L’élitisation de la culture : un malaise dont on parle peu
- Le Théâtre du Mauvais Garçon
- 9 août
- 3 min de lecture

Quand on parle des problèmes en culture, ce sont souvent les coupures budgétaires qui reviennent en premier. Et c’est normal, elles font mal.Mais il y a un autre phénomène, moins visible, dont on parle rarement : l’élitisation de la culture.
C’est une façon insidieuse de créer de la distance entre l’art et une bonne partie de la population. Ce n’est pas toujours intentionnel, mais le résultat est là : une culture qui finit par parler à une minorité… et par donner aux autres l’impression qu’ils n’ont pas les bons codes, qu’ils ne sont pas “du monde de la culture”.
Une culture qui semble réservée à quelques-uns
La culture est censée rassembler. Créer des ponts. Mais de plus en plus, on voit une séparation entre deux mondes :
d’un côté, ce qu’on appelle la “haute culture” — théâtre contemporain complexe, installations visuelles, œuvres conceptuelles souvent jouées dans des lieux prestigieux ;
de l’autre, une culture plus populaire, plus accessible, mais trop souvent perçue comme “moins sérieuse” ou “moins noble”.
Ce clivage crée des effets bien réels :
Certaines personnes ne se sentent pas à leur place.Elles n’osent pas entrer dans une galerie, un théâtre, ou elles s’y sentent jugées. Elles disent : “Ce n’est pas pour moi.”
Certains artistes sentent qu’ils doivent “se compliquer”pour être pris au sérieux, pour être subventionnés, pour entrer dans les bonnes grâces des institutions.
Quand les artistes s’élitisent entre eux
À force d’être exposés à ces normes, certains artistes finissent par adopter les codes attendus : un langage plus abstrait, une posture plus distante, des projets qui plaisent à leurs pairs plus qu’au public. Pas par snobisme. Souvent, c’est juste une manière de survivre dans un système qui valorise certains types de créations plus que d’autres.
Des dynamiques s’installent. On se comprend entre créateurs, on se reconnaît entre artistes, mais on se coupe doucement de ce qui fait battre le cœur du métier : le lien avec les gens.
Le problème des critères de reconnaissance
Dans bien des cas, les critères de sélection pour les bourses ou les appels de projets valorisent des projets “innovants”, “interdisciplinaires”, “ancrés dans une démarche de recherche”.Tout ça peut être valable, bien sûr. Mais ce sont des balises qui peuvent exclure sans le vouloir des formes d’art plus simples, plus directes, plus proches de la parole et du public.
Un conte, une pièce légère, une forme populaire, un spectacle intimiste en bibliothèque ou dans une salle communautaire : c’est tout aussi nécessaire, mais beaucoup plus difficile à défendre dans certains milieux.
Quand l’art devient trop universitaire
L’université a beaucoup apporté au monde artistique des outils, des réflexions, des moyens d’analyse. Mais elle a aussi, parfois, contribué à faire glisser l’art dans un registre trop intellectuel, trop théorique, déconnecté de la réception réelle du public.
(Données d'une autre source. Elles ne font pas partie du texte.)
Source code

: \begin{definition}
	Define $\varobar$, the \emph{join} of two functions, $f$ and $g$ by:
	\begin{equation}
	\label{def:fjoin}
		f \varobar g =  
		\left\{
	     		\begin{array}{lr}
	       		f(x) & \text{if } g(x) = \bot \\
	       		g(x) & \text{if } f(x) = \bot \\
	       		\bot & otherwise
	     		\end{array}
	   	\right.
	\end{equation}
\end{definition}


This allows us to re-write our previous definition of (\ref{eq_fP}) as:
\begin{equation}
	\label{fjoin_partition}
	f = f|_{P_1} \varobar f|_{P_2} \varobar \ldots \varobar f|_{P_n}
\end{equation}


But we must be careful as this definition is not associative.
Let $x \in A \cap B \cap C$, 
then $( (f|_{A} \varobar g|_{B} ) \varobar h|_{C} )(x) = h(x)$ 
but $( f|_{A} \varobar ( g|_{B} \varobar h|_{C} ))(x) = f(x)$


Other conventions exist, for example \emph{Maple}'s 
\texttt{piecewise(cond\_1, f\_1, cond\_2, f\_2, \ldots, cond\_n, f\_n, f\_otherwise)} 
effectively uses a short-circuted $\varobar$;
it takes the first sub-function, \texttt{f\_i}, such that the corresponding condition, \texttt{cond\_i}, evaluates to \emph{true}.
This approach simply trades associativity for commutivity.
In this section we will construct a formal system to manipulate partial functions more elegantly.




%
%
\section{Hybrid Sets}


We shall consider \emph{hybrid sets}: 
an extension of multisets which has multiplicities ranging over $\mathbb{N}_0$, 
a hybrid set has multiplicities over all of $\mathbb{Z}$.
On y apprend à déconstruire, à problématiser, à référencer. Mais on oublie parfois que le public, lui, ne cherche pas un exposé, mais une expérience vivante. Une émotion. Un moment de vérité.Quand l’œuvre devient un exercice de pensée réservé à ceux qui ont les clés, on passe à côté de l’essentiel : ce que l’art provoque chez les gens, là, maintenant, sans intermédiaire.
L’accessibilité, c’est plus que le prix du billet
On pense souvent que la culture est inaccessible parce qu’elle est chère. Et c’est vrai dans bien des cas. Mais ce n’est pas tout. Il y a aussi des barrières symboliques : le langage utilisé, le ton, les lieux, la manière de présenter les œuvres.
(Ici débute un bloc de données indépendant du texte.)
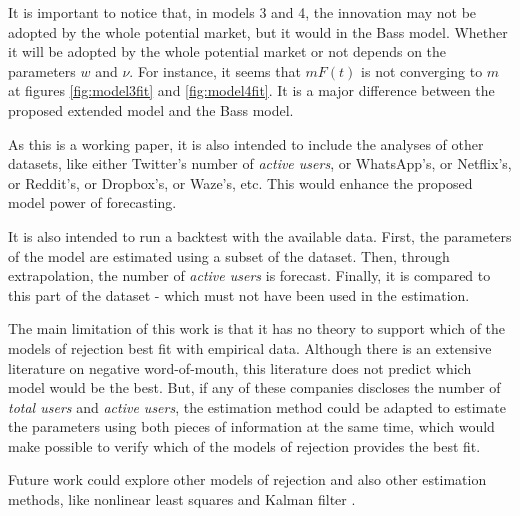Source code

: It is important to notice that, in models 3 and 4, the innovation may not be adopted by the whole potential market, but it would in the Bass model. Whether it will be adopted by the whole potential market or not depends on the parameters $w$ and $\nu$. For instance, it seems that $mF(t)$ is not converging to $m$ at figures \ref{fig:model3fit} and \ref{fig:model4fit}. It is a major difference between the proposed extended model and the Bass model.

As this is a working paper, it is also intended to include the analyses of other datasets, like either Twitter's number of \textit{active users}, or WhatsApp's, or Netflix's, or Reddit's, or Dropbox's, or Waze's, etc. This would enhance the proposed model power of forecasting.

It is also intended to run a backtest with the available data. First, the parameters of the model are estimated using a subset of the dataset. Then, through extrapolation, the number of \textit{active users} is forecast. Finally, it is compared to this part of the dataset - which must not have been used in the estimation.

The main limitation of this work is that it has no theory to support which of the models of rejection best fit with empirical data. Although there is an extensive literature on negative word-of-mouth, this literature does not predict which model would be the best. But, if any of these companies discloses the number of \textit{total users} and \textit{active users}, the estimation method could be adapted to estimate the parameters using both pieces of information at the same time, which would make possible to verify which of the models of rejection provides the best fit.

Future work could explore other models of rejection and also other estimation methods, like nonlinear least squares \citep{srinivasan1986technical} and Kalman filter \citep{xie1997kalman}.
Quand un spectacle semble fait pour ceux qui ont étudié en art ou en philo, quand les mots choisis pour parler d’un projet sont remplis de jargon, quand on a l’impression qu’il faut un diplôme pour “comprendre” une œuvre… on perd des gens. Et pas parce qu’ils ne sont pas curieux. Mais parce qu’ils sentent qu’on leur parle d’en haut.
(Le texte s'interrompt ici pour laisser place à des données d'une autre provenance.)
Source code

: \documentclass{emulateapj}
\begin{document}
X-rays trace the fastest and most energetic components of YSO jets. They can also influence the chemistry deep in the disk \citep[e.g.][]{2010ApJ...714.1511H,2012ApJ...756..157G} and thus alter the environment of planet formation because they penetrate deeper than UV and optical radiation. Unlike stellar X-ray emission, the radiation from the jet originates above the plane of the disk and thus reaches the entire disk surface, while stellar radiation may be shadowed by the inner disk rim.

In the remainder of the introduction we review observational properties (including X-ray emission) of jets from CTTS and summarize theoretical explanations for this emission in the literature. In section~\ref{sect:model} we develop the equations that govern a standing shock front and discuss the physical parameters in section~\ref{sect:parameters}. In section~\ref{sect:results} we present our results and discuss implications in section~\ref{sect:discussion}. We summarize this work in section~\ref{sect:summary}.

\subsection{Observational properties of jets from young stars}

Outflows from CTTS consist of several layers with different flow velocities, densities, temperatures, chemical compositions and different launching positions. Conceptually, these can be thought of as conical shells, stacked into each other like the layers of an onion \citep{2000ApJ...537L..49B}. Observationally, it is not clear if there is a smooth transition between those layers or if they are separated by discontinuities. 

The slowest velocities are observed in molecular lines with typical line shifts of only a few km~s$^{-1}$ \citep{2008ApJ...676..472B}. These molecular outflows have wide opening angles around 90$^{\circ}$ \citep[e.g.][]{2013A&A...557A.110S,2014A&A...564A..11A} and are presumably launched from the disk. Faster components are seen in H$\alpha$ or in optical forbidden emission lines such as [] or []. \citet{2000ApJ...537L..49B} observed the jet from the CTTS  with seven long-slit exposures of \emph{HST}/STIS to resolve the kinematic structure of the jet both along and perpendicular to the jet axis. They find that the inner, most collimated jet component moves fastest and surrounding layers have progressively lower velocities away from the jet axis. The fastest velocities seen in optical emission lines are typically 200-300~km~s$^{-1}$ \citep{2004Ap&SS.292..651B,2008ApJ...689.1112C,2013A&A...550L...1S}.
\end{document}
L’élitisation de la culture n’est pas toujours visible. Ce n’est pas forcément le fruit d’une volonté de fermer la porte.C’est un climat, un système, une série d’habitudes qui finissent par envoyer ce message :
“La culture, c’est pour ceux qui savent.”
Mais ce n’est pas vrai.
La culture, c’est ce qui relie. C’est ce qui nous fait réfléchir, rire, pleurer, vibrer ensemble.Elle n’a pas besoin d’être compliquée pour être puissante. Elle n’a pas besoin d’être codée pour être valable.
Et surtout : elle ne devrait jamais être réservée à une élite.